On Probability & Frequency of Distribution

When describing the normal distribution as an underlying distribution of events in a sample, the researcher is really describing the probability of any given number or event to take place within the distribution itself. At first, one can become mired in the fact that distributions have to be generated for any given data set on a particular research topic, but once realizing that the relative frequency in a distribution of n is in fact “its probability” (Hinkle, Wiersma, & Jurs, 2003, p. 160). Therefore, one can begin to make inferences from the data that yield insights into future performance or behavior in a similar sample, depending on the research performed.

For any practitioner, it is important to realize this fact when conducting basic research so as to maximize the understanding of data collected. Among educational staff, in a K-12 district for example, being able to better understand what is actually analyzed, how, and what it all means is crucial to creating interventions or program enhancements that actually work. Using inferential statistics, and sampling correctly, can lead to strong data correlations, and therefore, yield more effective outcomes for the sample researched in the first place.

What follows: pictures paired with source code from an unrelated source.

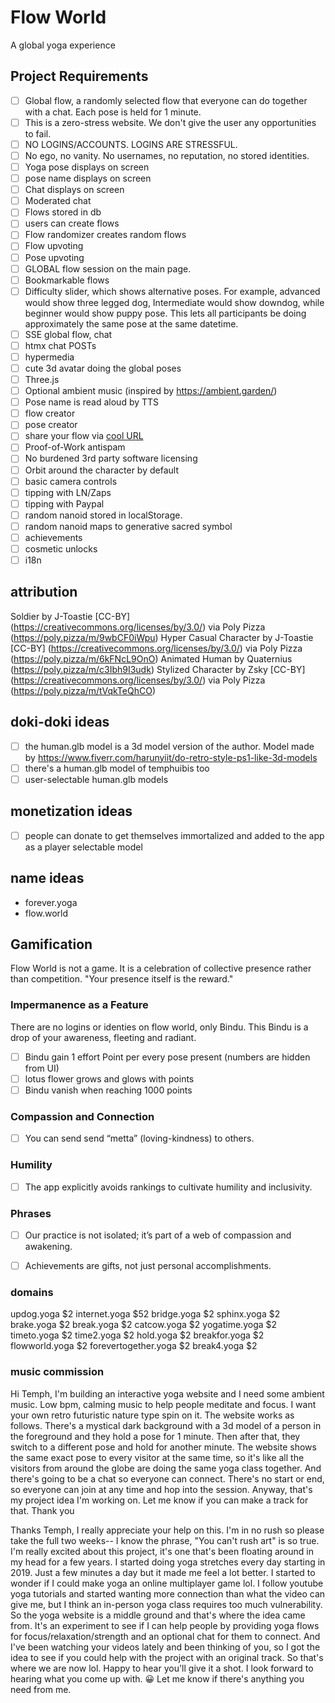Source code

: # Flow World

A global yoga experience

## Project Requirements

* [ ] Global flow, a randomly selected flow that everyone can do together with a chat. Each pose is held for 1 minute.
* [ ] This is a zero-stress website. We don't give the user any opportunities to fail.
* [ ] NO LOGINS/ACCOUNTS. LOGINS ARE STRESSFUL.
* [ ] No ego, no vanity. No usernames, no reputation, no stored identities. 
* [ ] Yoga pose displays on screen
* [ ] pose name displays on screen
* [ ] Chat displays on screen
* [ ] Moderated chat
* [ ] Flows stored in db
* [ ] users can create flows
* [ ] Flow randomizer creates random flows
* [ ] Flow upvoting
* [ ] Pose upvoting
* [ ] GLOBAL flow session on the main page.
* [ ] Bookmarkable flows
* [ ] Difficulty slider, which shows alternative poses. For example, advanced would show three legged dog, Intermediate would show downdog, while beginner would show puppy pose. This lets all participants be doing approximately the same pose at the same datetime.
* [ ] SSE global flow, chat
* [ ] htmx chat POSTs
* [ ] hypermedia
* [ ] cute 3d avatar doing the global poses
* [ ] Three.js 
* [ ] Optional ambient music (inspired by https://ambient.garden/)
* [ ] Pose name is read aloud by TTS
* [ ] flow creator
* [ ] pose creator
* [ ] share your flow via [cool URL](https://www.w3.org/Provider/Style/URI)
* [ ] Proof-of-Work antispam
* [ ] No burdened 3rd party software licensing
* [ ] Orbit around the character by default
* [ ] basic camera controls
* [ ] tipping with LN/Zaps
* [ ] tipping with Paypal
* [ ] random nanoid stored in localStorage.
* [ ] random nanoid maps to generative sacred symbol
* [ ] achievements
* [ ] cosmetic unlocks
* [ ] i18n

## attribution

Soldier by J-Toastie [CC-BY] (https://creativecommons.org/licenses/by/3.0/) via Poly Pizza (https://poly.pizza/m/9wbCF0iWpu)
Hyper Casual Character by J-Toastie [CC-BY] (https://creativecommons.org/licenses/by/3.0/) via Poly Pizza (https://poly.pizza/m/6kFNcL9OnO)
Animated Human by Quaternius (https://poly.pizza/m/c3Ibh9I3udk)
Stylized Character by Zsky [CC-BY] (https://creativecommons.org/licenses/by/3.0/) via Poly Pizza (https://poly.pizza/m/tVqkTeQhCO)

## doki-doki ideas

* [ ] the human.glb model is a 3d model version of the author. Model made by https://www.fiverr.com/harunyiit/do-retro-style-ps1-like-3d-models
* [ ] there's a human.glb model of temphuibis too
* [ ] user-selectable human.glb models

## monetization ideas

* [ ] people can donate to get themselves immortalized and added to the app as a player selectable model


## name ideas

* forever.yoga
* flow.world


## Gamification

Flow World is not a game. It is a celebration of collective presence rather than competition. "Your presence itself is the reward."



### Impermanence as a Feature 

There are no logins or identies on flow world, only Bindu. This Bindu is a drop of your awareness, fleeting and radiant.

* [ ] Bindu gain 1 effort Point per every pose present (numbers are hidden from UI)
* [ ] lotus flower grows and glows with points
* [ ] Bindu vanish when reaching 1000 points

### Compassion and Connection

* [ ] You can send send “metta” (loving-kindness) to others.


### Humility

* [ ] The app explicitly avoids rankings to cultivate humility and inclusivity.

### Phrases

* [ ] Our practice is not isolated; it’s part of a web of compassion and awakening.
* [ ] Achievements are gifts, not just personal accomplishments.


### domains

updog.yoga $2
internet.yoga $52
bridge.yoga $2
sphinx.yoga $2
brake.yoga $2
break.yoga $2
catcow.yoga $2
yogatime.yoga $2
timeto.yoga $2
time2.yoga $2
hold.yoga $2
breakfor.yoga $2
flowworld.yoga $2
forevertogether.yoga $2
break4.yoga $2


### music commission

Hi Temph, I'm building an interactive yoga website and I need some ambient music. Low bpm, calming music to help people meditate and focus. I want your own retro futuristic nature type spin on it. The website works as follows. There's a mystical dark background with a 3d model of a person in the foreground and they hold a pose for 1 minute. Then after that, they switch to a different pose and hold for another minute. The website shows the same exact pose to every visitor at the same time, so it's like all the visitors from around the globe are doing the same yoga class together. And there's going to be a chat so everyone can connect. There's no start or end, so everyone can join at any time and hop into the session. Anyway, that's my project idea I'm working on. Let me know if you can make a track for that. Thank you

Thanks Temph, I really appreciate your help on this. I'm in no rush so please take the full two weeks-- I know the phrase, "You can't rush art" is so true. I'm really excited about this project, it's one that's been floating around in my head for a few years. I started doing yoga stretches every day starting in 2019. Just a few minutes a day but it made me feel a lot better. I started to wonder if I could make yoga an online multiplayer game lol. I follow youtube yoga tutorials and started wanting more connection than what the video can give me, but I think an in-person yoga class requires too much vulnerability. So the yoga website is a middle ground and that's where the idea came from. It's an experiment to see if I can help people by providing yoga flows for focus/relaxation/strength and an optional chat for them to connect. And I've been watching your videos lately and been thinking of you, so I got the idea to see if you could help with the project with an original track. So that's where we are now lol. Happy to hear you'll give it a shot. I look forward to hearing what you come up with. 😀 Let me know if there's anything you need from me.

Many examples of introductory statistics seem to include descriptions of drawing slips of paper. (Hinkle et al., 2003) What is powerful, as an insight drawn from this exercise, is when the researcher realizes that the act of drawing pieces of paper is actually the inferences being made (in a future setting, where data is used for prediction) is very powerful.


Hinkle, D. E., Wiersma, W., & Jurs, S. G. (2003). Applied Statistics for the Behavioral Sciences. 5th Ed. Boston: Houghton Mifflin.



On Correlation vs. Causation

Using linear regression techniques to accurately predict a score on a selected distribution of scores is tremendously helpful to K-12 educators, especially central office personnel.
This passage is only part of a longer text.